*Work to complete:* The reply has to be a number alone, equal to how many lines in the entries below hold the string "const".

BEGIN

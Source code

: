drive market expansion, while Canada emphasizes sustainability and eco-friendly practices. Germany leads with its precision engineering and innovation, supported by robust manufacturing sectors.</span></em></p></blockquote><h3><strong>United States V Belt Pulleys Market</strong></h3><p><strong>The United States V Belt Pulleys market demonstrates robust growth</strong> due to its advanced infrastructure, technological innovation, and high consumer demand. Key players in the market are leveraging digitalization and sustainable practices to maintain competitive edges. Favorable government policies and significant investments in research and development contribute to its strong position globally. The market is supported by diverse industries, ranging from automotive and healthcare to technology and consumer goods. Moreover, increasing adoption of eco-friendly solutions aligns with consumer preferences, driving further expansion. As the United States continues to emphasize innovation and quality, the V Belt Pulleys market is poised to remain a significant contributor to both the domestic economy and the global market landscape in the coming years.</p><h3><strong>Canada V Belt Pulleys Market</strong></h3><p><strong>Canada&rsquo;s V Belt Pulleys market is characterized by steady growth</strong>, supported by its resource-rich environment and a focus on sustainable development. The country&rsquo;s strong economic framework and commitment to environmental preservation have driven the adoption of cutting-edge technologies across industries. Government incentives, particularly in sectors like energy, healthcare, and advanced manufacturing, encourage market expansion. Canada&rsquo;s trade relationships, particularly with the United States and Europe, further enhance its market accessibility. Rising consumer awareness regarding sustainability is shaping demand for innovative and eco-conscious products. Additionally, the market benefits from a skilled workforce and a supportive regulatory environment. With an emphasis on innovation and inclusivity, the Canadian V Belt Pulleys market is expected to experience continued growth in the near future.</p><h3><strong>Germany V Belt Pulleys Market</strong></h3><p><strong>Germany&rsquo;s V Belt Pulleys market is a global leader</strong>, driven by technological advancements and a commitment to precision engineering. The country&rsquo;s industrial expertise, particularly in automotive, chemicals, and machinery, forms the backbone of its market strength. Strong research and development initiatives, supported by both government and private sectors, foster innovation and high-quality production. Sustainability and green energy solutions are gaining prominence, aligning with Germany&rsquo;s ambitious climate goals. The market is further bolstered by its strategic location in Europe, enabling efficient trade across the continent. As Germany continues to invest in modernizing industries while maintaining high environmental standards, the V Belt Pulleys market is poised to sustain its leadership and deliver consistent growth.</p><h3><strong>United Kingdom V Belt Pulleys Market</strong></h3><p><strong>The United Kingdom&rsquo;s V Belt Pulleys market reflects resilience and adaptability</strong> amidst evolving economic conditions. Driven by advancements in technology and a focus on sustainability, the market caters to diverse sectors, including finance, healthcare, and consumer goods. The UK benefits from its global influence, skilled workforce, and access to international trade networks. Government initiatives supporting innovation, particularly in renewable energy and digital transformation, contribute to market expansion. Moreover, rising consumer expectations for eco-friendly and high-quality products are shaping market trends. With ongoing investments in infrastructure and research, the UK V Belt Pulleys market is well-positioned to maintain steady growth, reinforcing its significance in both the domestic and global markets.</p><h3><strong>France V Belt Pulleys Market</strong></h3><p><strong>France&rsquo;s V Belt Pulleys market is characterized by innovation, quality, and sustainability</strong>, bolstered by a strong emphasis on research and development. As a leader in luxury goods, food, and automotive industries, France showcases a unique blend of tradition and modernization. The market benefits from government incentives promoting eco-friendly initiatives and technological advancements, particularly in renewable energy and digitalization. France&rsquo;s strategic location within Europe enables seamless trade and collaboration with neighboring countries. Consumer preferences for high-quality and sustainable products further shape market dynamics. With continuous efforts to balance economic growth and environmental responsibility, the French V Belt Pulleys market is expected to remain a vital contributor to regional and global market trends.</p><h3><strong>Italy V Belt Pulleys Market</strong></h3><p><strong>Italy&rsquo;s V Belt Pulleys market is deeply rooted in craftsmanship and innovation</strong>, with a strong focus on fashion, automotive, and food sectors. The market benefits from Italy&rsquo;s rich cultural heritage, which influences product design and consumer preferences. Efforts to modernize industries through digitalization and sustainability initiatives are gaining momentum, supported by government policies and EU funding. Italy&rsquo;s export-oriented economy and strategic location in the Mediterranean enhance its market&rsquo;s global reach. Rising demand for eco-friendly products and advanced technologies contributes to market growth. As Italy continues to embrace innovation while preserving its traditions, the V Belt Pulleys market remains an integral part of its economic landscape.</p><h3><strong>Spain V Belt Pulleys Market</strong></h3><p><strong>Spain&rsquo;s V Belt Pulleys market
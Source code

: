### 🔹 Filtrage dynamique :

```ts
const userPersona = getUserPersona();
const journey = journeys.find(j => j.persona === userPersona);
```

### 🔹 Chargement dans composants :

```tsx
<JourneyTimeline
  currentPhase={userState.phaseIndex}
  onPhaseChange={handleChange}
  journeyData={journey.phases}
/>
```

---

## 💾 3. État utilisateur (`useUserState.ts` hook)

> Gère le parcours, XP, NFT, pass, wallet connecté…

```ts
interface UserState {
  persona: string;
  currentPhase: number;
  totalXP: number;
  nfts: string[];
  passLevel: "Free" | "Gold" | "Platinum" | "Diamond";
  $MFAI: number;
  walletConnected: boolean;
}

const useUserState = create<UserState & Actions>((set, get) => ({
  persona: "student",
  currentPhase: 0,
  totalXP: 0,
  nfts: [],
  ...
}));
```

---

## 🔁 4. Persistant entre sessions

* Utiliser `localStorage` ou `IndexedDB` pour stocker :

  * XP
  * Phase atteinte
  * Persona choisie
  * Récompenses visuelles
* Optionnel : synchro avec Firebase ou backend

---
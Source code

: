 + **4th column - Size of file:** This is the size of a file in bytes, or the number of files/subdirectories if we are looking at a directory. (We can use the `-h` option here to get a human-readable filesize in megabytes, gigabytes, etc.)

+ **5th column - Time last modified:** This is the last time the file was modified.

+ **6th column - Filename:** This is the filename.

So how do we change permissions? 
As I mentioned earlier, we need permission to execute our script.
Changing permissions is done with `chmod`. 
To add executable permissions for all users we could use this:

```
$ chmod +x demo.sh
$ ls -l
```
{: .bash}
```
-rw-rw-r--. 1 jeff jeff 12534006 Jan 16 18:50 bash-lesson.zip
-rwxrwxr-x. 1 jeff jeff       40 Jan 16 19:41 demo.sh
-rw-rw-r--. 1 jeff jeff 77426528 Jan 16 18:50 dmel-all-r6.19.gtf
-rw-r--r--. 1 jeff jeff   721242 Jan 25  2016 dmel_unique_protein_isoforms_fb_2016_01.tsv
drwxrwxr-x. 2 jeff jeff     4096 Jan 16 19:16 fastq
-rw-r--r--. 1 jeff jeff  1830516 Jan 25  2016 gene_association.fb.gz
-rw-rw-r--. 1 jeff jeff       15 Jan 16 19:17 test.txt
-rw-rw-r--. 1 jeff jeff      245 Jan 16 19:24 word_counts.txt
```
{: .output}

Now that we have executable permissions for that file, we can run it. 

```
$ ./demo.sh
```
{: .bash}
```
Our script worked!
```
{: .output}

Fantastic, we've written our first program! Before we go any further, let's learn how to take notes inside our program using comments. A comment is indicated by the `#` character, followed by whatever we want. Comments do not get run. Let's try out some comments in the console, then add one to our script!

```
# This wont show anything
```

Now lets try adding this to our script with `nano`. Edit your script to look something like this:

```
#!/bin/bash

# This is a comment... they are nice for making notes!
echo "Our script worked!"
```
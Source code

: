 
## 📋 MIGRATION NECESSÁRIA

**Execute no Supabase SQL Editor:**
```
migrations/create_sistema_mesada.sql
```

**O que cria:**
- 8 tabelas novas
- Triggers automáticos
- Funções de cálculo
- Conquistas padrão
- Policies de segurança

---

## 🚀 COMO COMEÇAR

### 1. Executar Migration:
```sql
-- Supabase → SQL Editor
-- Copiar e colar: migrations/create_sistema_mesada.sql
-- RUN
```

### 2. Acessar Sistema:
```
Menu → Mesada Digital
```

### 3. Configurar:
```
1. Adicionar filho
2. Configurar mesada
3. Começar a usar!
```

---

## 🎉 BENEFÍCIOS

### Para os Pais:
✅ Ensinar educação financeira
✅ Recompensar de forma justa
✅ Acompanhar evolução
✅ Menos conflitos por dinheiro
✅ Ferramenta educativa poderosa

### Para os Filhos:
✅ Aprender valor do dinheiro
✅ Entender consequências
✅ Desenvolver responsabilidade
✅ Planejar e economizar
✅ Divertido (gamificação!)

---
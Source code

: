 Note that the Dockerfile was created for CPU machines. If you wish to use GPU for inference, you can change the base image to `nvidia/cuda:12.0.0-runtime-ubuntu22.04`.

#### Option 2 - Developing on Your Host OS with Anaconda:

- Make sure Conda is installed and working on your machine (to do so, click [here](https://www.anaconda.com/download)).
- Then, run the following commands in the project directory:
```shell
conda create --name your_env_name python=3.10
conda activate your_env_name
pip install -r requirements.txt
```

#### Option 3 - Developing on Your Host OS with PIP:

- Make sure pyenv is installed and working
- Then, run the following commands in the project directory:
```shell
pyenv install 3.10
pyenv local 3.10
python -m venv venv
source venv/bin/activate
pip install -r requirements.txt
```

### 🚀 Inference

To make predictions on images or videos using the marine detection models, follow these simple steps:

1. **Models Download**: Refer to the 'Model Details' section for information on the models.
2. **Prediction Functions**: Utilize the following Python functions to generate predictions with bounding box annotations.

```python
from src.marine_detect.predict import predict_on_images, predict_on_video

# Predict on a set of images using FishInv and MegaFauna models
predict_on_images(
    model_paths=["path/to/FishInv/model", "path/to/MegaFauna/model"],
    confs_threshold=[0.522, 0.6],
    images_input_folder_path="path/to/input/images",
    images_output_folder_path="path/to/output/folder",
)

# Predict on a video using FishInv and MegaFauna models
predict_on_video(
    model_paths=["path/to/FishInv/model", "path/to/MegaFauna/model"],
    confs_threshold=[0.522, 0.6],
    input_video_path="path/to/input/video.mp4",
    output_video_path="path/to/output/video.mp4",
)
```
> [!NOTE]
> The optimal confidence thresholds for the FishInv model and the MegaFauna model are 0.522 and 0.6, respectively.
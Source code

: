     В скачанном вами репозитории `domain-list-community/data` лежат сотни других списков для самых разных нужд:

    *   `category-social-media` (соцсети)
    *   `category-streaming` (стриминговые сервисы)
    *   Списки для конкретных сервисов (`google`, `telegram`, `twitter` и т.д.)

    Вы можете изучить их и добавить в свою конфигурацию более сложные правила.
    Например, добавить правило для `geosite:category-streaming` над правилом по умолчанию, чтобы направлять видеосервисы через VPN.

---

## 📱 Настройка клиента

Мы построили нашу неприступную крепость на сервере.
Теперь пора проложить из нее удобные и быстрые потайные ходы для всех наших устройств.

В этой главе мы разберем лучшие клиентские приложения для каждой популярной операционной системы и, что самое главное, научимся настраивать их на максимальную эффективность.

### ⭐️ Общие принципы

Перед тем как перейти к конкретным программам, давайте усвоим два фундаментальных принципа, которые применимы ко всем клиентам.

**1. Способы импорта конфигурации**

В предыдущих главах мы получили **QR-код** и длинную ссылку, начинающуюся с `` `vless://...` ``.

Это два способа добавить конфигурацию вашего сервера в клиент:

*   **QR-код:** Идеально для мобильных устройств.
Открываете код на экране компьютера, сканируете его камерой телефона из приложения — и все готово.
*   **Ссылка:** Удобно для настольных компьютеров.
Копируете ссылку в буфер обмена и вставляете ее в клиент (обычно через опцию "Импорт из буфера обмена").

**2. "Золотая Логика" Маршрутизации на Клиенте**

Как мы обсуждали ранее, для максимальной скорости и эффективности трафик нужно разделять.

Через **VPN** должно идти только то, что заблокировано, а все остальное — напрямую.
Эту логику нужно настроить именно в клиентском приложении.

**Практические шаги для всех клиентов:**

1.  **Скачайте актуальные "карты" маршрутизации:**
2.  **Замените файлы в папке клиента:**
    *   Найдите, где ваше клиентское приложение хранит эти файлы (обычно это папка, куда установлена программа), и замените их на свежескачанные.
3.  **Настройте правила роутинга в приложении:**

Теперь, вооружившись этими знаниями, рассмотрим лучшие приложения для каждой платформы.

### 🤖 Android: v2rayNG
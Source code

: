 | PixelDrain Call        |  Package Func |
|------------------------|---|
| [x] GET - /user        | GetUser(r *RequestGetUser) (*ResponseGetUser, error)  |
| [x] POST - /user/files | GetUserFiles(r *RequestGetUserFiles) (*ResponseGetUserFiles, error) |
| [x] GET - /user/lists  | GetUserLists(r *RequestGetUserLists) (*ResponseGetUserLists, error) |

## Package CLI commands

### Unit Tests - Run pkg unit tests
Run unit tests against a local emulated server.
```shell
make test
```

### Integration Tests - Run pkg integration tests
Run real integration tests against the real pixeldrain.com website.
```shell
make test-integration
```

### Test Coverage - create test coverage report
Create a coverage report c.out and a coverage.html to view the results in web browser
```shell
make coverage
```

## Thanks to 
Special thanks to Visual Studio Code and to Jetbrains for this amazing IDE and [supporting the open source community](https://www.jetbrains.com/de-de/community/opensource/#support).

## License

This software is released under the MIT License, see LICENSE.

END

*Answer box:* 3